Excluded Property Trusts – those set up offshore by a non-UK domiciled individual – were only subject to UK IHT to the extent that they owned UK ‘situs assets’ (i.e. property that for legal purposes is treated as being in the UK). The Finance Act 2017 will include provisions to ensure that UK residential property owned by an excluded property trust through an offshore company, partnership or other opaque vehicle will also be subject to UK IHT.
Before the changes to the ISA regulations, when an individual died, any savings held in an ISA automatically lost their tax-free status. The surviving spouse or civil partner would have to start paying tax on any returns or income earned from it.
For deaths on or after 3 December 2014, a surviving spouse or civil partner can inherit the ISA and retain its tax benefits. This is in the form of an ‘additional permitted subscription’; a one-off ISA allowance that is equal to the value of the ISA at the date of death. This allowance is added on to the survivor’s own ISA limit.

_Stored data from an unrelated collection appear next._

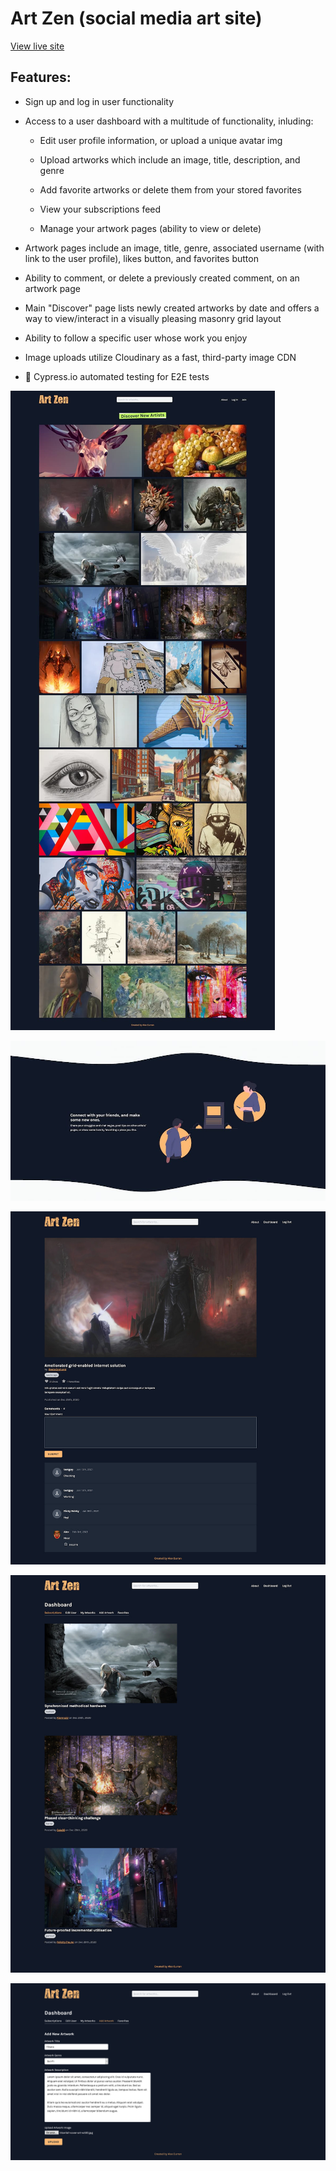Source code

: # Art Zen (social media art site)

[View live site](https://art-zen.currandev.com)

## Features:

- Sign up and log in user functionality

- Access to a user dashboard with a multitude of functionality, inluding:

    - Edit user profile information, or upload a unique avatar img

    - Upload artworks which include an image, title, description, and genre

    - Add favorite artworks or delete them from your stored favorites

    - View your subscriptions feed

    - Manage your artwork pages (ability to view or delete)

- Artwork pages include an image, title, genre, associated username (with link to the user profile), likes button, and favorites button

- Ability to comment, or delete a previously created comment, on an artwork page

- Main "Discover" page lists newly created artworks by date and offers a way to view/interact in a visually pleasing masonry grid layout

- Ability to follow a specific user whose work you enjoy

- Image uploads utilize Cloudinary as a fast, third-party image CDN

- :test_tube: Cypress.io automated testing for E2E tests

![Discover page](./readme-imgs/discover.jpg)

![About page](./readme-imgs/about.jpg)

![Artwork page](./readme-imgs/artwork-view.jpg)

![Dashboard subscriptions page](./readme-imgs/dashboard-subscriptions.jpg)

![Dashboard artwork upload page](./readme-imgs/dashboard-upload-artwork.png)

Following HMRC’s consultation on simplifying IHT for relevant property trusts, the draft legislation in the summer Finance Bill effectively ends the tax-efficient use of ‘pilot trusts’ in Will planning. Such pilot trusts involved a settlor creating multiple trusts on different days during their lifetime and then leaving each trust further funds on death. The result was that each trust benefited from having a full IHT nil rate band, for the purpose of future IHT ten year anniversary charges and exit charges, as they were set up on separate days and therefore not related for IHT purposes.
The draft legislation treats all trusts that receive additions of property on the same day as being related and so they effectively share a nil rate band when computing future exit or ten year anniversary charges. There are transitional provisions in place so that where an individual’s Will has been executed before 10 December 2014 (the date of the Autumn Statement) and they die before 6 April 2017 the new same day addition provisions will not apply when assets are transferred to pilot trusts under the provisions of the Will.
What is the impact of these changes?
The tax effect that these changes will have as assets are passed down the generations will clearly depend on the specific circumstances of an individual’s family. However, it is likely that many people could now benefit from the new RNRB and the relaxed pension and ISA inheritance rules by updating their Wills.
Non-UK domiciled individuals, and those whose current estate planning involves life interests and pilot trusts, should check that their arrangements remain tax-efficient for their families.
The changes described above highlight how important it is for individuals to regularly review their IHT planning and their Wills to ensure that they continue to meet their family needs in a tax-efficient way.